= David Jones (presenter) =

English sports presenter

David Jones is an English sports presenter working for Sky Sports and formerly a non-executive director of Sunderland A.F.C. He currently fronts the live coverage on Super Sunday and Monday Night Football.

Jones went to Stokesley Comprehensive School in North Yorkshire. He became a presenter on Sky Sports News in February 2003 after spending two seasons as a pitch-side reporter on Premiership Plus. Starting his journalistic career as a news reporter on the Derbyshire Times in Chesterfield, he joined Sky for the launch of Sky Sports News in 1998, presenting alongside Georgie Thompson for a number of years. Jones presented The Football League on Sky Sports from the 2007–08 season until 2011. He started presenting live Premier League matches in 2010.

Starting in 2012, Jones was announced as the host of The Footballers' Football Show, a programme which discusses the key football issues of the week. In June 2013, Sky Sports announced a brand new show for the 2013–14 season called Saturday Night Football, for their coverage of 5.30pm Saturday evening Premier League fixtures. The show was presented by Jones alongside Jamie Redknapp with an audience of football fans debating current football issues. The audience was later dropped but Jones and Redknapp continued to host the show until Sky lost the rights for the Saturday evening matches in 2016.

Jones became the main football presenter on Sky Sports in August 2016 after the departure of Ed Chamberlin to host ITV's coverage of horse racing. Jones now presents the flagship Super Sunday and Monday Night Football programmes alongside pundits such as Jamie Carragher, Micah Richards, Roy Keane and Gary Neville. When Sky Sports launched their new week nightly football discussion programme The Debate in August 2017, Jones hosted the first show.

In addition to this, Jones was heavily involved with Sky Sports' live UEFA Champions League coverage and has presented numerous live England international matches.
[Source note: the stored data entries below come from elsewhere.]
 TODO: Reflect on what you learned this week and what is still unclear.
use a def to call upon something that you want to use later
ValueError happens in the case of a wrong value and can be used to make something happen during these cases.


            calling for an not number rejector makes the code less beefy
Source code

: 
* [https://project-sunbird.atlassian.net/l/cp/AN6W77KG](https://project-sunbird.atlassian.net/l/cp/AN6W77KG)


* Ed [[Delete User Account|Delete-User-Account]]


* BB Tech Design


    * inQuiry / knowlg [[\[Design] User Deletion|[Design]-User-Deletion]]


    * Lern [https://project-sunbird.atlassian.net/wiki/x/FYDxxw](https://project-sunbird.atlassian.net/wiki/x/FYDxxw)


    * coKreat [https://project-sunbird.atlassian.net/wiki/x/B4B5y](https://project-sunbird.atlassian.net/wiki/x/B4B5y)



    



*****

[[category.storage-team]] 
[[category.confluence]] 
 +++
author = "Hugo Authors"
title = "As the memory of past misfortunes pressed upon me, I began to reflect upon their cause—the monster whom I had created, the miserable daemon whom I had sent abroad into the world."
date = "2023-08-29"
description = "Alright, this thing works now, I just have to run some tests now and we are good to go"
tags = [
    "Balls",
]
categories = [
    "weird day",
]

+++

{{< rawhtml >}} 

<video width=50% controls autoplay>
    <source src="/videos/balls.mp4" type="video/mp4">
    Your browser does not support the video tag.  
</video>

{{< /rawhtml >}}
Jones became a non-executive director of Oxford United on 11 February 2015. After manager Michael Appleton left to take up a role with Leicester City, he was part of the three-man panel to find the next Oxford United manager in June 2017. The club ultimately appointed Pep Clotet, the former Swansea and Leeds assistant manager. On 18 December 2019, Jones was announced as a new non-executive director of Sunderland.

==Personal life==
He is a fan of Sunderland. He took part in The Match on Sky1, playing at Newcastle United's St James' Park stadium.